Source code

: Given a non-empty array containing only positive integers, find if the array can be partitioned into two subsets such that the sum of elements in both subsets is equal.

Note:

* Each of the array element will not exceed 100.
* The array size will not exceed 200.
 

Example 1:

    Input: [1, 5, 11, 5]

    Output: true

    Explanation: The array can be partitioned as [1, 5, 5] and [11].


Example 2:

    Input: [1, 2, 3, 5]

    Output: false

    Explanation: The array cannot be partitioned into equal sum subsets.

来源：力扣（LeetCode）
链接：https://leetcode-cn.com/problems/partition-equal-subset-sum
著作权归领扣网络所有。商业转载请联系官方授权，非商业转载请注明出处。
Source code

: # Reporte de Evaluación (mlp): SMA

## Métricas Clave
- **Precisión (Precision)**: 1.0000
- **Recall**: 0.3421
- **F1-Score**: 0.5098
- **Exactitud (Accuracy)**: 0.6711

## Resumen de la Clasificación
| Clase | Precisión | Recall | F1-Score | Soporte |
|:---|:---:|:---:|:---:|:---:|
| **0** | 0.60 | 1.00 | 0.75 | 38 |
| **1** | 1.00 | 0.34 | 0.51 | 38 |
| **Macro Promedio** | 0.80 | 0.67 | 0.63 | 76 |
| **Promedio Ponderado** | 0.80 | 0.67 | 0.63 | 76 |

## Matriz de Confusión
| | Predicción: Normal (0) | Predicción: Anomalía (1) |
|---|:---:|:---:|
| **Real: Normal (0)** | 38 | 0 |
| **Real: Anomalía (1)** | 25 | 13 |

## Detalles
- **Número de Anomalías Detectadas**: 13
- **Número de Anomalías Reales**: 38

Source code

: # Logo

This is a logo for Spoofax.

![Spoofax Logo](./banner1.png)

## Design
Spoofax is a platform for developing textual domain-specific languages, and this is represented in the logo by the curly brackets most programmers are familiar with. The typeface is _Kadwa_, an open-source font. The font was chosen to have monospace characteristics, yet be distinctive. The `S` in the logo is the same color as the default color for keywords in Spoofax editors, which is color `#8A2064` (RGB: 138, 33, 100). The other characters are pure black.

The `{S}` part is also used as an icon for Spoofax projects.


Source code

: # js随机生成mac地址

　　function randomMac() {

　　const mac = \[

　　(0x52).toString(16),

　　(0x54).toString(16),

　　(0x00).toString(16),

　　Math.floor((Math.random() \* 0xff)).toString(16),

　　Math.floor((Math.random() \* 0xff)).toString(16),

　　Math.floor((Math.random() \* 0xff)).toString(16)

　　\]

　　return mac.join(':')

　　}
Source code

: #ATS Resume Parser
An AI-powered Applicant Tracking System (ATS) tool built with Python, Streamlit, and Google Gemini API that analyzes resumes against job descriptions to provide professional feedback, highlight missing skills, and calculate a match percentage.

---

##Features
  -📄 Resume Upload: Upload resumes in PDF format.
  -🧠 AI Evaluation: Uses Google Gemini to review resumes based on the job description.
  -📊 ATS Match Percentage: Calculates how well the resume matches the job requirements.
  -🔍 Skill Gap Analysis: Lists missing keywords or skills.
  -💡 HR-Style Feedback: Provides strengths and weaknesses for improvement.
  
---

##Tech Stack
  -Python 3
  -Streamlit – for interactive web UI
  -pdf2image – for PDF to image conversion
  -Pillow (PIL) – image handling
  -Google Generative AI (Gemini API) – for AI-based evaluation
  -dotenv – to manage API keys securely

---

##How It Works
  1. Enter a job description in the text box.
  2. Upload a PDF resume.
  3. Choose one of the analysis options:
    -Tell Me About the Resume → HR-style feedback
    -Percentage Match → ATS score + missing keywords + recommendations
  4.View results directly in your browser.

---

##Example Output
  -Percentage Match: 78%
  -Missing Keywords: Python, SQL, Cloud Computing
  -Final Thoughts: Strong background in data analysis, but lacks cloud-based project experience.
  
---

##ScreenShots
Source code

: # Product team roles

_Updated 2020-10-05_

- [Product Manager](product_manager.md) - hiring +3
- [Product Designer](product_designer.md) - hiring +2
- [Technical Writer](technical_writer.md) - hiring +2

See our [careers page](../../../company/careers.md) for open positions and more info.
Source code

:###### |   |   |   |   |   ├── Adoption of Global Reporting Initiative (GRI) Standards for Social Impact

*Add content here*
* * *
Task: Print the material in full. Keep it exactly as it is.

Result below:
Source code

: Given a non-empty array containing only positive integers, find if the array can be partitioned into two subsets such that the sum of elements in both subsets is equal.

Note:

* Each of the array element will not exceed 100.
* The array size will not exceed 200.
 

Example 1:

    Input: [1, 5, 11, 5]

    Output: true

    Explanation: The array can be partitioned as [1, 5, 5] and [11].


Example 2:

    Input: [1, 2, 3, 5]

    Output: false

    Explanation: The array cannot be partitioned into equal sum subsets.

来源：力扣（LeetCode）
链接：https://leetcode-cn.com/problems/partition-equal-subset-sum
著作权归领扣网络所有。商业转载请联系官方授权，非商业转载请注明出处。
Source code

: # Reporte de Evaluación (mlp): SMA

## Métricas Clave
- **Precisión (Precision)**: 1.0000
- **Recall**: 0.3421
- **F1-Score**: 0.5098
- **Exactitud (Accuracy)**: 0.6711

## Resumen de la Clasificación
| Clase | Precisión | Recall | F1-Score | Soporte |
|:---|:---:|:---:|:---:|:---:|
| **0** | 0.60 | 1.00 | 0.75 | 38 |
| **1** | 1.00 | 0.34 | 0.51 | 38 |
| **Macro Promedio** | 0.80 | 0.67 | 0.63 | 76 |
| **Promedio Ponderado** | 0.80 | 0.67 | 0.63 | 76 |

## Matriz de Confusión
| | Predicción: Normal (0) | Predicción: Anomalía (1) |
|---|:---:|:---:|
| **Real: Normal (0)** | 38 | 0 |
| **Real: Anomalía (1)** | 25 | 13 |

## Detalles
- **Número de Anomalías Detectadas**: 13
- **Número de Anomalías Reales**: 38

Source code

: # Logo

This is a logo for Spoofax.

![Spoofax Logo](./banner1.png)

## Design
Spoofax is a platform for developing textual domain-specific languages, and this is represented in the logo by the curly brackets most programmers are familiar with. The typeface is _Kadwa_, an open-source font. The font was chosen to have monospace characteristics, yet be distinctive. The `S` in the logo is the same color as the default color for keywords in Spoofax editors, which is color `#8A2064` (RGB: 138, 33, 100). The other characters are pure black.

The `{S}` part is also used as an icon for Spoofax projects.


Source code

: # js随机生成mac地址

　　function randomMac() {

　　const mac = \[

　　(0x52).toString(16),

　　(0x54).toString(16),

　　(0x00).toString(16),

　　Math.floor((Math.random() \* 0xff)).toString(16),

　　Math.floor((Math.random() \* 0xff)).toString(16),

　　Math.floor((Math.random() \* 0xff)).toString(16)

　　\]

　　return mac.join(':')

　　}
Source code

: #ATS Resume Parser
An AI-powered Applicant Tracking System (ATS) tool built with Python, Streamlit, and Google Gemini API that analyzes resumes against job descriptions to provide professional feedback, highlight missing skills, and calculate a match percentage.

---

##Features
  -📄 Resume Upload: Upload resumes in PDF format.
  -🧠 AI Evaluation: Uses Google Gemini to review resumes based on the job description.
  -📊 ATS Match Percentage: Calculates how well the resume matches the job requirements.
  -🔍 Skill Gap Analysis: Lists missing keywords or skills.
  -💡 HR-Style Feedback: Provides strengths and weaknesses for improvement.
  
---

##Tech Stack
  -Python 3
  -Streamlit – for interactive web UI
  -pdf2image – for PDF to image conversion
  -Pillow (PIL) – image handling
  -Google Generative AI (Gemini API) – for AI-based evaluation
  -dotenv – to manage API keys securely

---

##How It Works
  1. Enter a job description in the text box.
  2. Upload a PDF resume.
  3. Choose one of the analysis options:
    -Tell Me About the Resume → HR-style feedback
    -Percentage Match → ATS score + missing keywords + recommendations
  4.View results directly in your browser.

---

##Example Output
  -Percentage Match: 78%
  -Missing Keywords: Python, SQL, Cloud Computing
  -Final Thoughts: Strong background in data analysis, but lacks cloud-based project experience.
  
---

##ScreenShots
Source code

: # Product team roles

_Updated 2020-10-05_

- [Product Manager](product_manager.md) - hiring +3
- [Product Designer](product_designer.md) - hiring +2
- [Technical Writer](technical_writer.md) - hiring +2

See our [careers page](../../../company/careers.md) for open positions and more info.
Source code

:###### |   |   |   |   |   ├── Adoption of Global Reporting Initiative (GRI) Standards for Social Impact

*Add content here*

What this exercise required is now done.